(Data provided Opens)

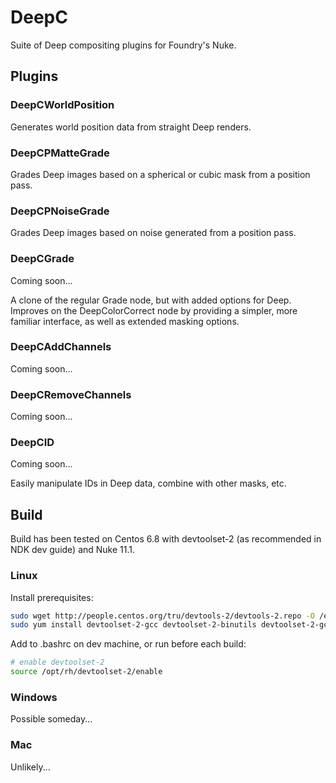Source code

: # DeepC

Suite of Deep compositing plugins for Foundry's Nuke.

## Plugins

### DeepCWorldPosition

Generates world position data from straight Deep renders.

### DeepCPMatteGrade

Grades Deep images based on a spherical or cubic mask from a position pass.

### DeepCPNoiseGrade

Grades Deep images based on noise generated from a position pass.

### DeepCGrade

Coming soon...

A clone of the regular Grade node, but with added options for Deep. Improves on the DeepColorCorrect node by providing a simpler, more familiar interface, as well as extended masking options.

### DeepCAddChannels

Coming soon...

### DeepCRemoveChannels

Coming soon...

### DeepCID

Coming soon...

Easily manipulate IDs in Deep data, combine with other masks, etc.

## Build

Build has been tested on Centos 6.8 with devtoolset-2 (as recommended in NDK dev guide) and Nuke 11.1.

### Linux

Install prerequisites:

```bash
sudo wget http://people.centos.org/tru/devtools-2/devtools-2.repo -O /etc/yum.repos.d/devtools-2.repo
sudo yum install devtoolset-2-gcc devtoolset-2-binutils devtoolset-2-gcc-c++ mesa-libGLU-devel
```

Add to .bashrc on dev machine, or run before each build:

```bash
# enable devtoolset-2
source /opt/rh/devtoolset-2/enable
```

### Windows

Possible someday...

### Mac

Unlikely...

(Data provided Closes)
(Data provided Opens)

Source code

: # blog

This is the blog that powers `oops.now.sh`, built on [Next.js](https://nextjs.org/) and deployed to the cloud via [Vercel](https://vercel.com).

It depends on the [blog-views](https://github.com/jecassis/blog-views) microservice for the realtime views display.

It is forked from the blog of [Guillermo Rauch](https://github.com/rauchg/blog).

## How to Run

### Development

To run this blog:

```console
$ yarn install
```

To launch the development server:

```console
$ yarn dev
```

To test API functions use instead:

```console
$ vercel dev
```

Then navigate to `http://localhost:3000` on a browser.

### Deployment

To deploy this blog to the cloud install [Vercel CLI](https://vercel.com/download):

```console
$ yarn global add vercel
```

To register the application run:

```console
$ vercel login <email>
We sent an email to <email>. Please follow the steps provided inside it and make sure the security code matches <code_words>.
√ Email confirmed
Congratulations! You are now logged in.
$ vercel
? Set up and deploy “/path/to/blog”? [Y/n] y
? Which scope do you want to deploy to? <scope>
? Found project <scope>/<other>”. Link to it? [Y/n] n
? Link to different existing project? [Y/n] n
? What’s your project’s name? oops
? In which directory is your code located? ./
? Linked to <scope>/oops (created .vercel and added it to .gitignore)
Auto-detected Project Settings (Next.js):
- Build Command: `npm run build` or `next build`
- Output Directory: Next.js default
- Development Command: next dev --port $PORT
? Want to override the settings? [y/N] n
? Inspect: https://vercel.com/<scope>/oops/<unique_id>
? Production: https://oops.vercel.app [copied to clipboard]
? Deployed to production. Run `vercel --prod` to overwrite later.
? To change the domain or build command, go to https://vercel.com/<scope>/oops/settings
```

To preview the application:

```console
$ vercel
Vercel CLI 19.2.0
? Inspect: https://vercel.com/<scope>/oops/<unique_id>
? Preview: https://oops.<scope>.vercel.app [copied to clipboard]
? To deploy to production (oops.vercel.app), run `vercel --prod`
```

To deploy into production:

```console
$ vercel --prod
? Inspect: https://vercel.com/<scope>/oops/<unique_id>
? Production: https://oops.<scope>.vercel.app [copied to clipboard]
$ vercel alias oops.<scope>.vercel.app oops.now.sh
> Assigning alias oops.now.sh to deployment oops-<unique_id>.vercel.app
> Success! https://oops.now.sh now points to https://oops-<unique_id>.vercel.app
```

(Data provided Closes)

» **What this task involves**:
From the records above, copy every line that holds the word "Grades".

» **Output of the exercise**:
Grades Deep images based on a spherical or cubic mask from a position pass.
Grades Deep images based on noise generated from a position pass.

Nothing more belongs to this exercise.